BEGIN PROVIDED MATERIAL

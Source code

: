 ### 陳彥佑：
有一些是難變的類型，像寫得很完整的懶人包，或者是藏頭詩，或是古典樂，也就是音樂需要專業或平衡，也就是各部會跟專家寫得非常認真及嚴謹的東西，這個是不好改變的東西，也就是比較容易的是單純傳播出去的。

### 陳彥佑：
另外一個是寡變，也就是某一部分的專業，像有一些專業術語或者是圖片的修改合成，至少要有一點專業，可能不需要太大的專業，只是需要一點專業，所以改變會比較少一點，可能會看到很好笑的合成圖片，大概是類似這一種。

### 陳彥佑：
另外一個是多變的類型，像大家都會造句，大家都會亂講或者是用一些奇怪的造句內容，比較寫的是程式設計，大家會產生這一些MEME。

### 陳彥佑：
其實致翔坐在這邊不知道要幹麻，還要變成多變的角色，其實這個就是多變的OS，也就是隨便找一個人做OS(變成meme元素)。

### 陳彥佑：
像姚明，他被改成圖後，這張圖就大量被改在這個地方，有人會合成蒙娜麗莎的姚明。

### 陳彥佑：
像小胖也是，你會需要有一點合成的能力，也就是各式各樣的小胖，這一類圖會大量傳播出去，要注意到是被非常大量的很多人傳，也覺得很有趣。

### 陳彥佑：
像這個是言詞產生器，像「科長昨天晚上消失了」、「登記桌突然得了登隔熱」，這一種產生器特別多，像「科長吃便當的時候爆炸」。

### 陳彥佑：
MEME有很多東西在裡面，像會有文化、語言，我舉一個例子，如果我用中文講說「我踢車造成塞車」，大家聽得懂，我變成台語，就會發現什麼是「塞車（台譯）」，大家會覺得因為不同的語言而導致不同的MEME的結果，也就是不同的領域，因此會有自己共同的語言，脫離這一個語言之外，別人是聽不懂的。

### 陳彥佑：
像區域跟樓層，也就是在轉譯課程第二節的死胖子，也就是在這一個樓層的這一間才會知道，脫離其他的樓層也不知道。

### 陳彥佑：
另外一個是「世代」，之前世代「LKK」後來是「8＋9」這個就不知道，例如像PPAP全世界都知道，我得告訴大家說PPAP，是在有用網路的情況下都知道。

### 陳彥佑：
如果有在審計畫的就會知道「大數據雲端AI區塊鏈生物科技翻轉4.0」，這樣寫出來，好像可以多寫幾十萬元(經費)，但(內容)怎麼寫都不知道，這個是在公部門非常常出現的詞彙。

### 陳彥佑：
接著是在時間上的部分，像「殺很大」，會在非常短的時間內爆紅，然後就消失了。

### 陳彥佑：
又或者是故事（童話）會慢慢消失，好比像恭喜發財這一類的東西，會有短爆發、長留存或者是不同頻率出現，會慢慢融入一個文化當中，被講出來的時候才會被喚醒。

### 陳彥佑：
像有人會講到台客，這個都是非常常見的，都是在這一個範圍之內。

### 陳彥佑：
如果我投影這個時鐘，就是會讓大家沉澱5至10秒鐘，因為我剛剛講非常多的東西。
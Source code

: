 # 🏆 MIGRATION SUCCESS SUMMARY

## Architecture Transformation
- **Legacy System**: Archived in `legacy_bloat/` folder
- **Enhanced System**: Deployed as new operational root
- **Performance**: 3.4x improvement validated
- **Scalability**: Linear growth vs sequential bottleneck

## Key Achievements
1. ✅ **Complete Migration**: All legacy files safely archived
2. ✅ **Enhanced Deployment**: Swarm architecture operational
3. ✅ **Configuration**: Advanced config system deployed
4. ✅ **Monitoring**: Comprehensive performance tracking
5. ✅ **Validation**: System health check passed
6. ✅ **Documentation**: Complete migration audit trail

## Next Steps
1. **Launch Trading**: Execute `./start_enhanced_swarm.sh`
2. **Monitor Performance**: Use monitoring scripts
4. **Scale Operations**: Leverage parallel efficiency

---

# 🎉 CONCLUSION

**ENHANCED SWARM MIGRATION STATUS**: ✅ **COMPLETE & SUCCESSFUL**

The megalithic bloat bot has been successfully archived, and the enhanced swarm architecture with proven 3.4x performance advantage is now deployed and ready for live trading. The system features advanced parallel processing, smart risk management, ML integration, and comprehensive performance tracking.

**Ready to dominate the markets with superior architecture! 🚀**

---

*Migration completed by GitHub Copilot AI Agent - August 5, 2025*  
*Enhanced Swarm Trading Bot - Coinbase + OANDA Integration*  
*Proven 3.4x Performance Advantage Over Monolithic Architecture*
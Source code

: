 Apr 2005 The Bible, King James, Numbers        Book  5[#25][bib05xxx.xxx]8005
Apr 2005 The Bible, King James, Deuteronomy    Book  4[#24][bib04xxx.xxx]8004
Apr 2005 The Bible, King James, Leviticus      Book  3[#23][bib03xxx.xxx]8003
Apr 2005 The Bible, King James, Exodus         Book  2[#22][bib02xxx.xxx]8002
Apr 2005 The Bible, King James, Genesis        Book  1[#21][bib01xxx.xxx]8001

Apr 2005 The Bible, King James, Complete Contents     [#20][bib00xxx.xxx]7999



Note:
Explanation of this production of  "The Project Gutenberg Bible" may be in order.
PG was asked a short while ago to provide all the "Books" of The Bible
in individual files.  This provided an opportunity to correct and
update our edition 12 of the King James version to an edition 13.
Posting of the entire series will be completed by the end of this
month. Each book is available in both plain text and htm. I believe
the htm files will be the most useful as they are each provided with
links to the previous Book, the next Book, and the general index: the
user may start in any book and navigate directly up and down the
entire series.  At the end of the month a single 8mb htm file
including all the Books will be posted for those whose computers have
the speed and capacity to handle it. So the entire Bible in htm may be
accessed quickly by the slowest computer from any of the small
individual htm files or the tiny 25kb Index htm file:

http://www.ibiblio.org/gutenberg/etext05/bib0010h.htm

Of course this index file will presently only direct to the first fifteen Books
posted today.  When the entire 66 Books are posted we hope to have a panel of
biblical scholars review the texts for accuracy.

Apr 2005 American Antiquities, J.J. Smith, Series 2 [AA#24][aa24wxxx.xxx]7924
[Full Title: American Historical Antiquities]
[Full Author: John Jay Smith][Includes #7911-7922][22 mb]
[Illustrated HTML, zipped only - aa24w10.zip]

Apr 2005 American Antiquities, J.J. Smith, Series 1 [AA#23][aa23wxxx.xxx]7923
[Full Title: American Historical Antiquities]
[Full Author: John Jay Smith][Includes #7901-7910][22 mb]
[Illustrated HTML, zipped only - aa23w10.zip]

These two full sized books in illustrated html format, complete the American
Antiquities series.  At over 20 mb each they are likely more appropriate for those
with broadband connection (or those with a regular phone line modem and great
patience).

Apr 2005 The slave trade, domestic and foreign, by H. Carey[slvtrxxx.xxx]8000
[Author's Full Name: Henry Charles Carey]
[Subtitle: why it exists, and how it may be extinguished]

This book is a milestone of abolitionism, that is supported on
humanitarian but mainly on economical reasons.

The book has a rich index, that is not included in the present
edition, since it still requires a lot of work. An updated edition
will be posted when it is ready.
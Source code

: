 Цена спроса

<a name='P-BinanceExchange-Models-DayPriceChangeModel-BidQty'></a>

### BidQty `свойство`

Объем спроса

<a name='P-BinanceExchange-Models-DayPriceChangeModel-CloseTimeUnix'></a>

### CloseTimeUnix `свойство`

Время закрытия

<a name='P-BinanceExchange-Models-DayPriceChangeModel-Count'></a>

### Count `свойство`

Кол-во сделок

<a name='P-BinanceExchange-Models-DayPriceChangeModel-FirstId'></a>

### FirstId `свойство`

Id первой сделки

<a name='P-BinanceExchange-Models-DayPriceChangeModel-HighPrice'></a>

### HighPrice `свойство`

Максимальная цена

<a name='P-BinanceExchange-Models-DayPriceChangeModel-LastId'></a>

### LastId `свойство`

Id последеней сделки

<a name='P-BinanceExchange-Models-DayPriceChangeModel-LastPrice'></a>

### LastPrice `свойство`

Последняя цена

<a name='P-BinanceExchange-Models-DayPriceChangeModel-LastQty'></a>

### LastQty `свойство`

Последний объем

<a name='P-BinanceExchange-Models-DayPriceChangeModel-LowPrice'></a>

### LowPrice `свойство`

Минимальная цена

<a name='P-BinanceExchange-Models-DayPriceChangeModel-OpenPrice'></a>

END PROVIDED MATERIAL

# WHAT TO WORK ON
Within the material above, transcribe exactly the lines that run from the line holding "另外一個是多變的類型，像大家" through the line holding "2. **Monitor Performance**: Use".

# ANSWER SECTION
另外一個是多變的類型，像大家都會造句，大家都會亂講或者是用一些奇怪的造句內容，比較寫的是程式設計，大家會產生這一些MEME。

### 陳彥佑：
其實致翔坐在這邊不知道要幹麻，還要變成多變的角色，其實這個就是多變的OS，也就是隨便找一個人做OS(變成meme元素)。

### 陳彥佑：
像姚明，他被改成圖後，這張圖就大量被改在這個地方，有人會合成蒙娜麗莎的姚明。

### 陳彥佑：
像小胖也是，你會需要有一點合成的能力，也就是各式各樣的小胖，這一類圖會大量傳播出去，要注意到是被非常大量的很多人傳，也覺得很有趣。

### 陳彥佑：
像這個是言詞產生器，像「科長昨天晚上消失了」、「登記桌突然得了登隔熱」，這一種產生器特別多，像「科長吃便當的時候爆炸」。

### 陳彥佑：
MEME有很多東西在裡面，像會有文化、語言，我舉一個例子，如果我用中文講說「我踢車造成塞車」，大家聽得懂，我變成台語，就會發現什麼是「塞車（台譯）」，大家會覺得因為不同的語言而導致不同的MEME的結果，也就是不同的領域，因此會有自己共同的語言，脫離這一個語言之外，別人是聽不懂的。

### 陳彥佑：
像區域跟樓層，也就是在轉譯課程第二節的死胖子，也就是在這一個樓層的這一間才會知道，脫離其他的樓層也不知道。

### 陳彥佑：
另外一個是「世代」，之前世代「LKK」後來是「8＋9」這個就不知道，例如像PPAP全世界都知道，我得告訴大家說PPAP，是在有用網路的情況下都知道。

### 陳彥佑：
如果有在審計畫的就會知道「大數據雲端AI區塊鏈生物科技翻轉4.0」，這樣寫出來，好像可以多寫幾十萬元(經費)，但(內容)怎麼寫都不知道，這個是在公部門非常常出現的詞彙。

### 陳彥佑：
接著是在時間上的部分，像「殺很大」，會在非常短的時間內爆紅，然後就消失了。

### 陳彥佑：
又或者是故事（童話）會慢慢消失，好比像恭喜發財這一類的東西，會有短爆發、長留存或者是不同頻率出現，會慢慢融入一個文化當中，被講出來的時候才會被喚醒。

### 陳彥佑：
像有人會講到台客，這個都是非常常見的，都是在這一個範圍之內。

### 陳彥佑：
如果我投影這個時鐘，就是會讓大家沉澱5至10秒鐘，因為我剛剛講非常多的東西。
Source code

: # 🏆 MIGRATION SUCCESS SUMMARY

## Architecture Transformation
- **Legacy System**: Archived in `legacy_bloat/` folder
- **Enhanced System**: Deployed as new operational root
- **Performance**: 3.4x improvement validated
- **Scalability**: Linear growth vs sequential bottleneck

## Key Achievements
1. ✅ **Complete Migration**: All legacy files safely archived
2. ✅ **Enhanced Deployment**: Swarm architecture operational
3. ✅ **Configuration**: Advanced config system deployed
4. ✅ **Monitoring**: Comprehensive performance tracking
5. ✅ **Validation**: System health check passed
6. ✅ **Documentation**: Complete migration audit trail

## Next Steps
1. **Launch Trading**: Execute `./start_enhanced_swarm.sh`
2. **Monitor Performance**: Use monitoring scripts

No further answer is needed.